Para o veterano Ubiratan Tupinambá da Costa, professor de Odontologia da Universidade de Santa Maria, que participou do primeiro Projeto Rondon entre 1977 e 1988, o interesse de se mudar para regiões desprovidas de profissionais é uma coisa louvável, mas raramente dá certo. "As prefeituras acenam com bons salários, de até R$ 5 mil, mas acabam pagando quatro vezes menos", informou.

"Na minha área, seria mais fácil, porque engenheiro agrônomo tem de ir para o interior", disse Sandra Cristina Lins dos Santos, recém-formada pela Universidade Federal do Paraná. "Eu até pensaria na Amazônia, mas já tenho contrato de três anos para trabalhar num programa de extensão rural do Incra/MST", acrescentou.

CONTRABANDO

Sandra e seus colegas fizeram levantamento no porto fluvial de Tabatinga para analisar as condições de pesca no Alto Solimões.
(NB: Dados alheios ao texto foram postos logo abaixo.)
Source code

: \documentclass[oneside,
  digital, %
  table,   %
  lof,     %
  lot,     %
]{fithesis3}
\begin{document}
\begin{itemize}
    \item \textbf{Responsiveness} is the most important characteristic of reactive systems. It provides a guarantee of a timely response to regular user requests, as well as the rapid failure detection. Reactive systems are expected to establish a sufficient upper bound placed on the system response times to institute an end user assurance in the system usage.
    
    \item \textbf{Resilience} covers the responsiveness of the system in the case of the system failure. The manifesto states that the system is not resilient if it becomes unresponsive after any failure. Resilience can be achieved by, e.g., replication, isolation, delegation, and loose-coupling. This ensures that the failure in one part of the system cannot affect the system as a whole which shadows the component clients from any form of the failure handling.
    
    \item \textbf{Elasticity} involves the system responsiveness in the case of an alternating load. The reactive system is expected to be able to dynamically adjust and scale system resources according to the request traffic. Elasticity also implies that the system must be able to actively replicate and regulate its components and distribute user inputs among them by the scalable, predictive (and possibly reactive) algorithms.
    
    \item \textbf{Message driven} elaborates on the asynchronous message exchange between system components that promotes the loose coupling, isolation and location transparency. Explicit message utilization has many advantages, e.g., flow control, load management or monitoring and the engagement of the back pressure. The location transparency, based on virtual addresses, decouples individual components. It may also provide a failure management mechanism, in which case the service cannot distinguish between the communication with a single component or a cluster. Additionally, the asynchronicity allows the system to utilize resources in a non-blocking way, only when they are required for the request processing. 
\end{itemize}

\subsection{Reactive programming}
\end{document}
Ficaram escandalizados: toneladas de peixes nobres da região - pirarucu, tucunaré e tambaqui - são contrabandeadas para a Colômbia, via Letícia, cidade ligada a Tabatinga por fronteira seca.

"Colombianos agenciam pescadores brasileiros, fornecendo barcos, tarrafas, anzóis e gelo, com o compromisso de entregarem todo o peixe a eles", disse o presidente da Associação de Pescadores de Tabatinga, Fausto Curica de Souzas. Ele reivindica do governo a compra de um barco e a montagem de uma fábrica de gelo para seus 1.133 associados se livrarem da dependência dos colombianos.